Collected data
# # #

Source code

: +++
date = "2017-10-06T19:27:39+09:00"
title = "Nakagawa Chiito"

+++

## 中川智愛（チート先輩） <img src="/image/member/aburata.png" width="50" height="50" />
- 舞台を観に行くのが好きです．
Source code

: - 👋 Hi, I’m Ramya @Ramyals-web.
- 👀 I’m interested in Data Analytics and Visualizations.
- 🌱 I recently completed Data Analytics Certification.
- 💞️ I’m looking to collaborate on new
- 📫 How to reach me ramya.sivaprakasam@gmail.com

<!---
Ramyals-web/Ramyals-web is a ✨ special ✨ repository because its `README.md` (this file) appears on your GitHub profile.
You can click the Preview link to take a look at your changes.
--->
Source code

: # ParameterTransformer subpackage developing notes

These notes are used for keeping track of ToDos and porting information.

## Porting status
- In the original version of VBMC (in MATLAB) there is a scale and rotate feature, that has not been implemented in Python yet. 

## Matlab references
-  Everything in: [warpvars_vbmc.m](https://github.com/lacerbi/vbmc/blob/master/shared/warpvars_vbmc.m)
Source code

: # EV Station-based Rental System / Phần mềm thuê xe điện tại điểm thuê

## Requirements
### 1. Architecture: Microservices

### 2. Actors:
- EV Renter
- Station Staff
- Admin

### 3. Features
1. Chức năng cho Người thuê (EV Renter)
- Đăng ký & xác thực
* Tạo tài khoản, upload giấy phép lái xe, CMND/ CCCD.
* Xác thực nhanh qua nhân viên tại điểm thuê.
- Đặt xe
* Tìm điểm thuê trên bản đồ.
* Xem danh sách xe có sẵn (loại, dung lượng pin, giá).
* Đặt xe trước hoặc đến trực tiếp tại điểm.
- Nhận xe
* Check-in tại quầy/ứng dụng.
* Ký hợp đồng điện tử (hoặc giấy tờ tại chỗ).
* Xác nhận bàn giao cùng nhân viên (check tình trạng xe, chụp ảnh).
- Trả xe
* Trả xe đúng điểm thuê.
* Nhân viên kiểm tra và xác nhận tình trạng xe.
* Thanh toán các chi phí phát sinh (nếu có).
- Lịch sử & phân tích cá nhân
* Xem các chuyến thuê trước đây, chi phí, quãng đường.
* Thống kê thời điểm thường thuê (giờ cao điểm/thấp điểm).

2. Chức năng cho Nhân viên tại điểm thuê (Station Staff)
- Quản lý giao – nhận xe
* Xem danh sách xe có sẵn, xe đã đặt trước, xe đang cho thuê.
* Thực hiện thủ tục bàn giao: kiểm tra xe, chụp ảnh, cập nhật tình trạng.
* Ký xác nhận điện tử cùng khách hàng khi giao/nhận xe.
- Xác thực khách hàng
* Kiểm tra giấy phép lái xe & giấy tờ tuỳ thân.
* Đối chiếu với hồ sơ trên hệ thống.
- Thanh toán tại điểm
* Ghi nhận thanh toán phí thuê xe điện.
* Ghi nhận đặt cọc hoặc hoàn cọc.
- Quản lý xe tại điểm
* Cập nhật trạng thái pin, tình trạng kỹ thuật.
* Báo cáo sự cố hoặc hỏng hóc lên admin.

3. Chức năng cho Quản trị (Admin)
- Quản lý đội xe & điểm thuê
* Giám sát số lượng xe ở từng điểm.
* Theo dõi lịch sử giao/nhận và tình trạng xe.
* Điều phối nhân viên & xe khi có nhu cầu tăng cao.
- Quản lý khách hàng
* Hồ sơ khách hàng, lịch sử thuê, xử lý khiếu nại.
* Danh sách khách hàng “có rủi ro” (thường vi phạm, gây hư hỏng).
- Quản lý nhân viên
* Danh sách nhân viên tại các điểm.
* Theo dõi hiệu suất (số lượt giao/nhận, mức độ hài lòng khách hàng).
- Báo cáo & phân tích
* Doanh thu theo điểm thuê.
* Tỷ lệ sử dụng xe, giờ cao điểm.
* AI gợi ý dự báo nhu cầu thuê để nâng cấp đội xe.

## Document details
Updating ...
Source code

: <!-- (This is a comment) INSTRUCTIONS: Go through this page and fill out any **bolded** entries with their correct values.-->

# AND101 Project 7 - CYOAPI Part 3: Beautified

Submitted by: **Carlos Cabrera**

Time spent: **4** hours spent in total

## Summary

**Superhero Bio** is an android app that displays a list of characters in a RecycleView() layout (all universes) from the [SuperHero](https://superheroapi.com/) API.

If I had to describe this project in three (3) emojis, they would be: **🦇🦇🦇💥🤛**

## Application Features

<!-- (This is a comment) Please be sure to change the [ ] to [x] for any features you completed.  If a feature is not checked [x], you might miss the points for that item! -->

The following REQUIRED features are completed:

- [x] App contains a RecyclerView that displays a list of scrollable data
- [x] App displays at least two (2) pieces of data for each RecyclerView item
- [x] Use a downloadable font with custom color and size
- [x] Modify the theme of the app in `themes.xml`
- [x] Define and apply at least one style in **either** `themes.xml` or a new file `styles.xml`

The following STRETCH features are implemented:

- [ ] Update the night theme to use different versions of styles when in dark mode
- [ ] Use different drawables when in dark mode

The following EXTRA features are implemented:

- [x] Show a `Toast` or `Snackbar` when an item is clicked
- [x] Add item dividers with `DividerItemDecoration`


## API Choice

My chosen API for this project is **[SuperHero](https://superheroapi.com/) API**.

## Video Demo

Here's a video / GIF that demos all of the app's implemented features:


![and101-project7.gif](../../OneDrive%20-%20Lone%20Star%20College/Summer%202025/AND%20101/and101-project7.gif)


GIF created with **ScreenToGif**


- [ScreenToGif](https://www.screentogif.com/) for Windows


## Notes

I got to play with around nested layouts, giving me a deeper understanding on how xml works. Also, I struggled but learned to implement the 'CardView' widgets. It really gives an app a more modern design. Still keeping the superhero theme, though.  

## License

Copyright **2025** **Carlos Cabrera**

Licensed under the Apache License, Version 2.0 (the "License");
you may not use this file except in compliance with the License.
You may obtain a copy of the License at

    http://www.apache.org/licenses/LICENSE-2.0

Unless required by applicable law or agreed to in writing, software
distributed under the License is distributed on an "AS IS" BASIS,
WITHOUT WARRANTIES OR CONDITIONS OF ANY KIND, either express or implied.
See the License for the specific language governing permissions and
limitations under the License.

# # #

Your assignment
Whenever a line of the data above holds the word "dark", it counts once; report the total number of such lines and nothing more.

Task response
2